Em síntese, o lento ritmo da atividade econômica fomentado por baixas taxas de investimento produtivo, ratificado pelo crescimento de apenas 1,1% do Produto Interno Bruto do País em 2017 e em 2018, tem imposto uma gradual e modesta recuperação do mercado de trabalho, expressa em um nível de ocupação que ainda não repôs o vigente em 2014, apesar de um contingente de ocupados mais numeroso, o que revela que o ritmo de crescimento da população ocupada estadual não acompanhou o da população em idade ativa, o que se refletiu em substancial elevação do desemprego, tanto em termos relativos quanto absolutos. Mesmo assim, o desemprego no Ceará apresentou ligeira redução ao longo de 2018, fechando o ano com 10,1% da população economicamente ativa desempregada (412 mil) no quarto trimestre.

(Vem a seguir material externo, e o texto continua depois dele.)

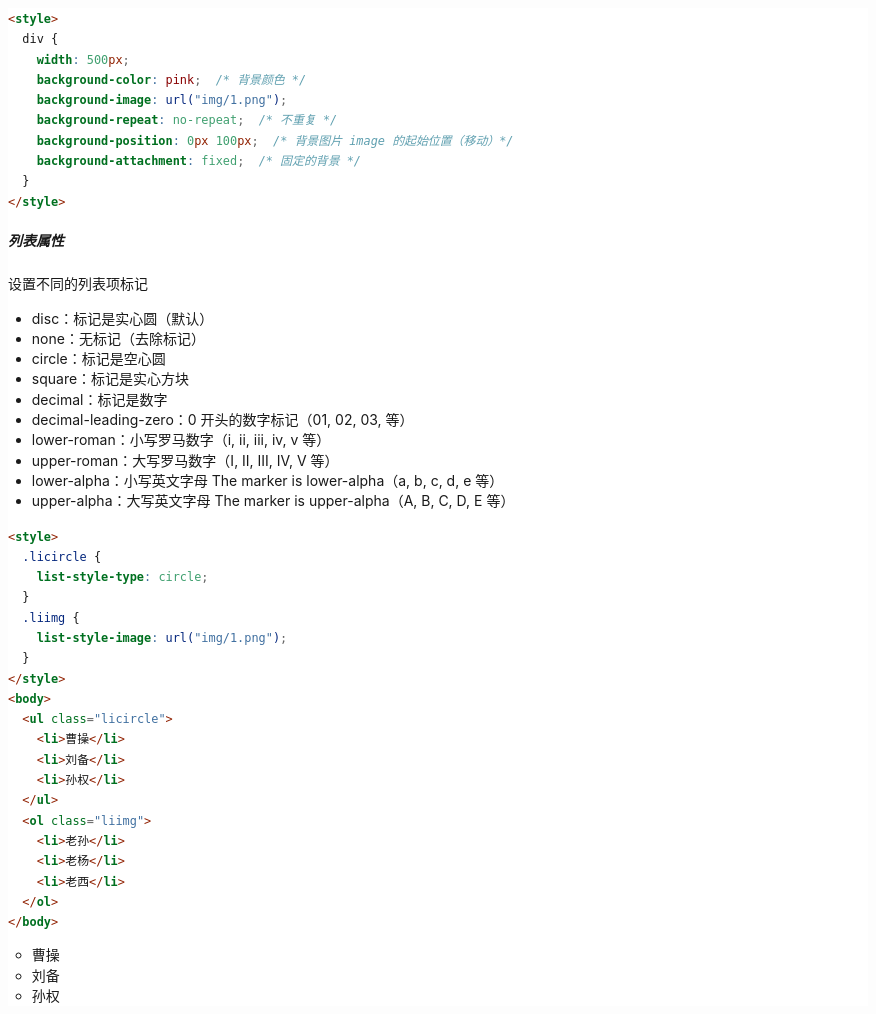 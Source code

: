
 ```html
<style>
  div {
    width: 500px;
    background-color: pink;  /* 背景颜色 */
    background-image: url("img/1.png");
    background-repeat: no-repeat;  /* 不重复 */
    background-position: 0px 100px;  /* 背景图片 image 的起始位置（移动）*/
    background-attachment: fixed;  /* 固定的背景 */
  }
</style>
```

##### 列表属性

设置不同的列表项标记

- disc：标记是实心圆（默认）
- none：无标记（去除标记）
- circle：标记是空心圆
- square：标记是实心方块
- decimal：标记是数字
- decimal-leading-zero：0 开头的数字标记（01, 02, 03, 等）
- lower-roman：小写罗马数字（i, ii, iii, iv, v 等）
- upper-roman：大写罗马数字（I, II, III, IV, V 等）
- lower-alpha：小写英文字母 The marker is lower-alpha（a, b, c, d, e 等）
- upper-alpha：大写英文字母 The marker is upper-alpha（A, B, C, D, E 等）

```html
<style>
  .licircle {
    list-style-type: circle;
  }
  .liimg {
    list-style-image: url("img/1.png");
  }
</style>
<body>
  <ul class="licircle">
    <li>曹操</li>
    <li>刘备</li>
    <li>孙权</li>
  </ul>
  <ol class="liimg">
    <li>老孙</li>
    <li>老杨</li>
    <li>老西</li>
  </ol>
</body>
```

<ul class="lisquare" style="list-style-type:circle">
  <li>曹操</li>
  <li>刘备</li>
  <li>孙权</li>
</ul>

Mas apenas o indicador de desemprego não dá conta das inúmeras especificidades de um mercado de trabalho tão heterogêneo. Os expressivos valores dos indicadores de informalidade, de subutilização da força de trabalho e do desemprego de longa duração delineiam mais claramente este quadro de precariedade do mercado de trabalho cearense dos últimos anos, apesar de alguma melhora registrada em 2018, dentre elas, o avanço da ocupação em agrupamentos de atividade específicos, taxa de desemprego ligeiramente em queda, embora ainda elevada, e os aumentos do rendimento médio real habitual e da massa salarial real dos ocupados no estado, que superaram os de 2014.